Communication between game and render nodes was complex because the render nodes had to be self-contained and isolated to ensure thread safety. 

Concurrency bugs did happen, mainly because the node implementor did not correctly register all the CPU resources in use. We had different approaches to different problems, but none seemed to be a satisfactory universal solution. Sometimes, we used Lua variables to carry information; sometimes named objects or tweakables, occasionally even (gasp!) global variables. 

Another weakness came up with dynamic rendering

While Lua was an easy choice for DDL as we already had integrated it into the engine, it did not easily allow us to add or remove nodes at runtime. This became an obvious problem with lighting and shadows. 

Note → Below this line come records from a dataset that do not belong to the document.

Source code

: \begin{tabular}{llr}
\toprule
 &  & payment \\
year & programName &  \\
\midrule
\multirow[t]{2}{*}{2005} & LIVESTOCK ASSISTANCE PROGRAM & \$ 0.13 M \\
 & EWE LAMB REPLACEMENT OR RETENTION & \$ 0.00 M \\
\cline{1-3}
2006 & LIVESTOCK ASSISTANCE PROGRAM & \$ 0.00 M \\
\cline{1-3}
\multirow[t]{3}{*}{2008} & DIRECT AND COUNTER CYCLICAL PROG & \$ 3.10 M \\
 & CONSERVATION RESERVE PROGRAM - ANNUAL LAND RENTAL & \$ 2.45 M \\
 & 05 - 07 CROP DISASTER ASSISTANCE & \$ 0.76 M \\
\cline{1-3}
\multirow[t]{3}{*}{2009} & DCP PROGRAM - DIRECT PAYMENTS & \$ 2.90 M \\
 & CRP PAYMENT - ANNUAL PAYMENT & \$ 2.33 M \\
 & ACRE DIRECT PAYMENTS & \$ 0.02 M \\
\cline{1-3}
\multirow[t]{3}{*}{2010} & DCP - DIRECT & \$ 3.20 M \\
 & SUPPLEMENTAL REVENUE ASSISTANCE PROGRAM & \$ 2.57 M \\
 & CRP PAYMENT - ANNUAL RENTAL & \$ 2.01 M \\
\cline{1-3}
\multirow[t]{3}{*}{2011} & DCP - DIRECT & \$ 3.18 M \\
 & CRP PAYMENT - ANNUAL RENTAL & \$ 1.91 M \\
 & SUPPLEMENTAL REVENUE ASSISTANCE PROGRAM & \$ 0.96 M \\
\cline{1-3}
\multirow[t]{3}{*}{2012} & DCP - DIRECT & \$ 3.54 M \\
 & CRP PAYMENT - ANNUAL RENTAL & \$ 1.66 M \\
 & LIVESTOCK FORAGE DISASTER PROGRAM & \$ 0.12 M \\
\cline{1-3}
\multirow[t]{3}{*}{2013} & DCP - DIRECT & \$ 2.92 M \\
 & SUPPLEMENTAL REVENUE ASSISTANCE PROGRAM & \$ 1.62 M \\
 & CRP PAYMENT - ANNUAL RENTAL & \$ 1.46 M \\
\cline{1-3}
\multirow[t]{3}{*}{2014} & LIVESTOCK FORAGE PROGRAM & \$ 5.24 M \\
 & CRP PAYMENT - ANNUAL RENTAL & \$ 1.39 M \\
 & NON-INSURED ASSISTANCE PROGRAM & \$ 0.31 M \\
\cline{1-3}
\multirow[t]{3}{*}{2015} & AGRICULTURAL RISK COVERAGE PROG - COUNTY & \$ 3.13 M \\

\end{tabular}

In-engine footage of Alienation (2016)

Our spotlights in Alienation were feature-rich (for the time) with shadows and volumetrics and similar elements, but the Lua script generated the maximum number of shadow rendering nodes, which then wasted some microseconds to check and notice they had nothing to do. The number was a semi-hard constraint in the script and could not be dynamically adjusted. It was a working solution but far from elegant.

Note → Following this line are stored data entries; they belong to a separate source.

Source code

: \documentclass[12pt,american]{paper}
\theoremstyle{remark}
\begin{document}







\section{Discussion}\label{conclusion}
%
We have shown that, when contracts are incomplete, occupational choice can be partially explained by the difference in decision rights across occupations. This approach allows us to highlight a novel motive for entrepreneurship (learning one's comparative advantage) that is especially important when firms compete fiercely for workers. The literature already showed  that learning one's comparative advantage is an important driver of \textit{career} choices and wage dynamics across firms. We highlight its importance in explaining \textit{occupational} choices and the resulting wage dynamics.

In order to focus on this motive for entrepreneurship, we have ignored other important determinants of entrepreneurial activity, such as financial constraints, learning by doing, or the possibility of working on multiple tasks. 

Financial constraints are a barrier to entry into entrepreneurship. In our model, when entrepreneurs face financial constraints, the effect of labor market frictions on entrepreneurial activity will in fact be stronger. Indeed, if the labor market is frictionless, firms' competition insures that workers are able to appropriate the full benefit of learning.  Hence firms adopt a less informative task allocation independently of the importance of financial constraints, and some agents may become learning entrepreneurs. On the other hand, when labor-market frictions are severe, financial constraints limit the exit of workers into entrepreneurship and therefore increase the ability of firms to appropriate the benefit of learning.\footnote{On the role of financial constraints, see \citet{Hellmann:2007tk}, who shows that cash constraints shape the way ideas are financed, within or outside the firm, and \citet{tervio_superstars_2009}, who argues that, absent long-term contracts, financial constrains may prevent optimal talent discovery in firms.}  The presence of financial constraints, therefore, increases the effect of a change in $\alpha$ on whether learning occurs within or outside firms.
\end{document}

All That Is, Well, Ends … 

The decision to use Unreal Engine for Stormdivers development and Returnal marked the end of the Sasquatch rendering system. It was a sensible decision: we did not have enough tools or system programmers to ramp up the technology for the project, and our indie background meant we did not yet have the technical capital to continue the use of Sasquatch. 

We made games, great games - but when you laser focus on making said game, it is likely that you are not thinking about, or don’t have the overhead to, making the game engine and reusable tools as well. We had tools for making games similar to Nex Machina, but those did not translate readily into making anything else.

There were some wild plans - in retrospect, laughably unrealistic goals - for somehow conjuring tools and systems out of nowhere while the content team and the designers were prototyping Returnal on Unreal Engine - but we chose against that before wasting development time. 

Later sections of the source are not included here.